NASA scientists have released new findings about the moon’s tenuous exosphere – the thin layer of gas surrounding the moon that is one 25-trillionth the density of Earth’s atmosphere. The data reveal, for the first time, that meteoroid strikes cause a predictable increase in the abundance of two key elements within the lunar exosphere.
Physical processes such as meteoroid stream impacts, the bombardment of helium and hydrogen particles from the sun, thermal absorption, and space weathering constantly modify the moon’s surface as they work within the lunar exosphere. NASA’s Lunar Atmosphere and Dust Environment Explorer, or LADEE, spacecraft observed an increase in exospheric gases when the rain of meteoroid impacts increases during a stream. These interplanetary grains can hit the lunar surface at speeds exceeding 21 miles (34 kilometers) per second, releasing immense heat, and vaporizing part of the soil and meteoroids themselves.
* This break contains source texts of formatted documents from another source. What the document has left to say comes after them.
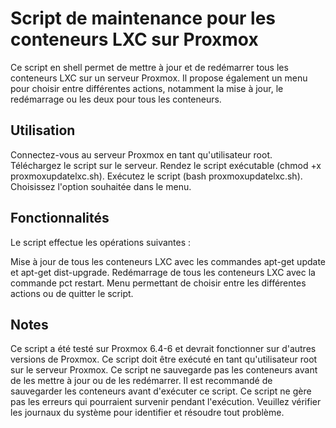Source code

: # Script de maintenance pour les conteneurs LXC sur Proxmox

Ce script en shell permet de mettre à jour et de redémarrer tous les conteneurs LXC sur un serveur Proxmox. Il propose également un menu pour choisir entre différentes actions, notamment la mise à jour, le redémarrage ou les deux pour tous les conteneurs.

## Utilisation
Connectez-vous au serveur Proxmox en tant qu'utilisateur root.
Téléchargez le script sur le serveur.
Rendez le script exécutable (chmod +x proxmoxupdatelxc.sh).
Exécutez le script (bash proxmoxupdatelxc.sh).
Choisissez l'option souhaitée dans le menu.

## Fonctionnalités
Le script effectue les opérations suivantes :

Mise à jour de tous les conteneurs LXC avec les commandes apt-get update et apt-get dist-upgrade.
Redémarrage de tous les conteneurs LXC avec la commande pct restart.
Menu permettant de choisir entre les différentes actions ou de quitter le script.

## Notes
Ce script a été testé sur Proxmox 6.4-6 et devrait fonctionner sur d'autres versions de Proxmox.
Ce script doit être exécuté en tant qu'utilisateur root sur le serveur Proxmox.
Ce script ne sauvegarde pas les conteneurs avant de les mettre à jour ou de les redémarrer. Il est recommandé de sauvegarder les conteneurs avant d'exécuter ce script.
Ce script ne gère pas les erreurs qui pourraient survenir pendant l'exécution. Veuillez vérifier les journaux du système pour identifier et résoudre tout problème.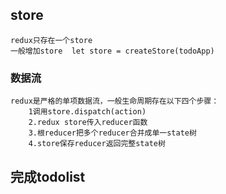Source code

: ## store
    redux只存在一个store
    一般增加store  let store = createStore(todoApp)
### 数据流
    redux是严格的单项数据流，一般生命周期存在以下四个步骤：
        1调用store.dispatch(action)
        2.redux store传入reducer函数
        3.根reducer把多个reducer合并成单一state树
        4.store保存reducer返回完整state树
## 完成todolist
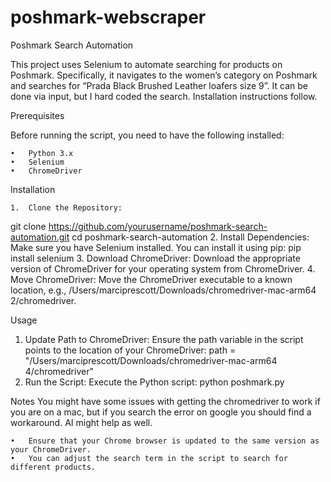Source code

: # poshmark-webscraper

Poshmark Search Automation

This project uses Selenium to automate searching for products on Poshmark. Specifically, it navigates to the women’s category on Poshmark and searches for “Prada Black Brushed Leather loafers size 9”.  It can be done via input, but I hard coded the search. Installation instructions follow. 

Prerequisites

Before running the script, you need to have the following installed:

	•	Python 3.x
	•	Selenium
	•	ChromeDriver

Installation

	1.	Clone the Repository:
 git clone https://github.com/yourusername/poshmark-search-automation.git
cd poshmark-search-automation
	2.	Install Dependencies:
Make sure you have Selenium installed. You can install it using pip:
pip install selenium
3.	Download ChromeDriver:
Download the appropriate version of ChromeDriver for your operating system from ChromeDriver.
4.	Move ChromeDriver:
Move the ChromeDriver executable to a known location, e.g., /Users/marciprescott/Downloads/chromedriver-mac-arm64 2/chromedriver.

Usage

  1.	Update Path to ChromeDriver:
Ensure the path variable in the script points to the location of your ChromeDriver:
path = "/Users/marciprescott/Downloads/chromedriver-mac-arm64 4/chromedriver"
2.	Run the Script:
Execute the Python script:
python poshmark.py

Notes
You might have some issues with getting the chromedriver to work if you are on a mac, but if you search the error on google you should find a workaround.  AI might help as well. 

	•	Ensure that your Chrome browser is updated to the same version as your ChromeDriver.
	•	You can adjust the search term in the script to search for different products.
Within this vapor are sodium and potassium gases. LADEE’s Ultraviolet Visible Spectrometer (UVS) instrument measured levels of sodium and potassium around the moon every 12 hours for more than five months. These frequent readings revealed a dynamic rise of gas levels in the exosphere as meteor streams bombarded the moon, with the concentrations of both elements returning to normal background levels after the stream passed. Interestingly, the time it took to return to “normal” was dramatically different for the two gases, with potassium returning to its pre-shower state within days, while sodium took several months.
The findings are being presented at this week’s meeting of the American Geophysical Union in San Francisco and appear in the journal Science. Researchers will incorporate these observations into exosphere models of the moon and similar bodies to help NASA unravel the mysteries of how our solar system originated and is changing over time.
“To understand the moon’s exosphere requires insight into the processes controlling it, including the interaction of meteoroid showers as well as solar wind bombardment and ultraviolet radiation of the surface,” said Anthony Colaprete, researcher at NASA’s Ames Research Center in Moffett Field, California, and principal investigator of the UVS instrument. “Understanding how these processes modify the exosphere allows researchers to infer its original state. Since these processes are ubiquitous across the solar system, knowledge gained by examining the moon’s exosphere can be applied to a range of other bodies, granting us greater insight into their evolution through time.”
A majority of bodies in the solar system are small and are considered “airless,” with exospheres in place of dense atmospheres. Our moon, icy moons within our solar system, the planet Mercury, asteroids and even Pluto are examples of small bodies with known exospheres that start from their surface – surface-boundary exospheres. Larger bodies, such as Earth, also have tenuous exospheres as the outermost layer of their atmospheres.
Our moon can act as a nearby laboratory for learning more about both the soil composition and the processes actives in the atmospheres across our solar system and beyond.
“These observations enable us to constrain the physical processes that contribute to the lunar exosphere,” said Menelaos Sarantos of NASA’s Goddard Spaceflight Center in Greenbelt, Maryland, and the University of Maryland, Baltimore County, and co-author of the paper. “We’re using these findings to build new exosphere models of how the space environment interacts with the surfaces of airless bodies, which we can use to better predict the processes and behaviors around similar bodies.”
LADEE was launched in September 2013 and orbited the moon for about six months. The robotic mission orbited the moon to gather detailed information about the lunar atmosphere, conditions near the surface, and environmental influences on lunar dust. Ames was responsible for the LADEE spacecraft design, development, testing and mission operations, in addition to managing the overall mission.